I love bluebirds. A year ago I’d never seen one before, but ever since a small flock of them showed up in the eastern redcedars right outside my cabin last winter I’ve been obsessed. There is no collective noun for eastern bluebirds—no gaggle or murder or exultation—because they don’t typically travel in large groups. During the territorial mating season, they’re alone or in pairs, though as hatchlings fledge and mature close to home, a family might stay together through the fall and winter. We had one such small family of five for neighbors, often seen in a nearby hickory tree, perched on a branch and puffed up for warmth, cute as fluffy buttons.
A few decades ago, human activity had left bluebirds thin in the trees. People introduced invasive competitors for housing—house sparrows to control pests, and starlings because Shakespeare—and compounded the problem by removing a lot of housing stock: old trees with hollows suitable for bluebird nesting. Things turned around when people started a bluebird housing project of sorts, creating birdhouses with doors sized to deny starlings entry.
Four years ago my husband and I built a small cabin, and it turns out, by leaving a small part of it unfinished, we also built a birdhouse. In the early-winter rush to finish minor details, like the exterior walls, we didn’t place a wooden cap on one section of the structural insulation panels that formed our roof.
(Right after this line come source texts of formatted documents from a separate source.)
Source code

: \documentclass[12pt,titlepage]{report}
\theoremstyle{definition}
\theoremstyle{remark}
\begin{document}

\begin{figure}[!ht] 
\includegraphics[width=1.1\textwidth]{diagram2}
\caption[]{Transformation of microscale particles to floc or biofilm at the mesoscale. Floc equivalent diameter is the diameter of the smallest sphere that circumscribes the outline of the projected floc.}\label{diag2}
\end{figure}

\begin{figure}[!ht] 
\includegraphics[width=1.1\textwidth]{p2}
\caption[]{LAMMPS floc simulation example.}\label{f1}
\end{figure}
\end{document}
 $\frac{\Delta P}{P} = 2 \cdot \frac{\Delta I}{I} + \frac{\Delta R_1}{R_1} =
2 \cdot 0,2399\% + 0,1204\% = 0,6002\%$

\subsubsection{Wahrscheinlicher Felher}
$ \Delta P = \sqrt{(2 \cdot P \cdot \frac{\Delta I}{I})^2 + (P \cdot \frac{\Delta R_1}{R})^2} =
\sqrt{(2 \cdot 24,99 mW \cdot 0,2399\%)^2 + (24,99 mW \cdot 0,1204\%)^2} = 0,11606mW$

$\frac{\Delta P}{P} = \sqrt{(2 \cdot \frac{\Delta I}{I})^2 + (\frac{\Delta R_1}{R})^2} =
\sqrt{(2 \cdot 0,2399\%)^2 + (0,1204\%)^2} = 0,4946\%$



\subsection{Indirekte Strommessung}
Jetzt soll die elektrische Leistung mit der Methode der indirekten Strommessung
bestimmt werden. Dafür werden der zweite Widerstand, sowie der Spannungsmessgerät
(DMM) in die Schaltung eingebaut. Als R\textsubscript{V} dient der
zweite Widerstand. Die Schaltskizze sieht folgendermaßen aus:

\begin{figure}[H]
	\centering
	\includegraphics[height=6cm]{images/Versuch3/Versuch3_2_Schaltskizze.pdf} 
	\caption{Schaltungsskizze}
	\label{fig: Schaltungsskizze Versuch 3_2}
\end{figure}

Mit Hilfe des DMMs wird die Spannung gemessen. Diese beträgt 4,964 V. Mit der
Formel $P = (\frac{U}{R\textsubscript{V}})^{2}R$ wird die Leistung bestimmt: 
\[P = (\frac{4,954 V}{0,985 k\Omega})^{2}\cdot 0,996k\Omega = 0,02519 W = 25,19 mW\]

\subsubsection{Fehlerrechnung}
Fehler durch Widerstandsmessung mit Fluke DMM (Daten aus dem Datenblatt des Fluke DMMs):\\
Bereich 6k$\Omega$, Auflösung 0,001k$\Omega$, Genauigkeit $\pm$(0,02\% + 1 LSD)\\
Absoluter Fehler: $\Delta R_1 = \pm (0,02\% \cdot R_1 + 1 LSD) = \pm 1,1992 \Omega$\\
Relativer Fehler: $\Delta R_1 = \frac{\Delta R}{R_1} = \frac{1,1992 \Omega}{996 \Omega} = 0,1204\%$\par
Last year some feathered thing took notice, burrowed in, and set up house.
As spring approached last year, our neighborhood bluebirds went their seasonal ways, leaving a lone male in the eastern redcedars around the cabin. During mating season it falls to the male to locate and protect a nesting site, then hop around and sing for all he’s worth until a female decides to move in. As I walked into the cabin one day, wondering what patch of real estate our male had chosen, I got my answer when he flew out of the hollow in our roof. A week later, I saw a female do the same. Now? I’m watching for fledglings.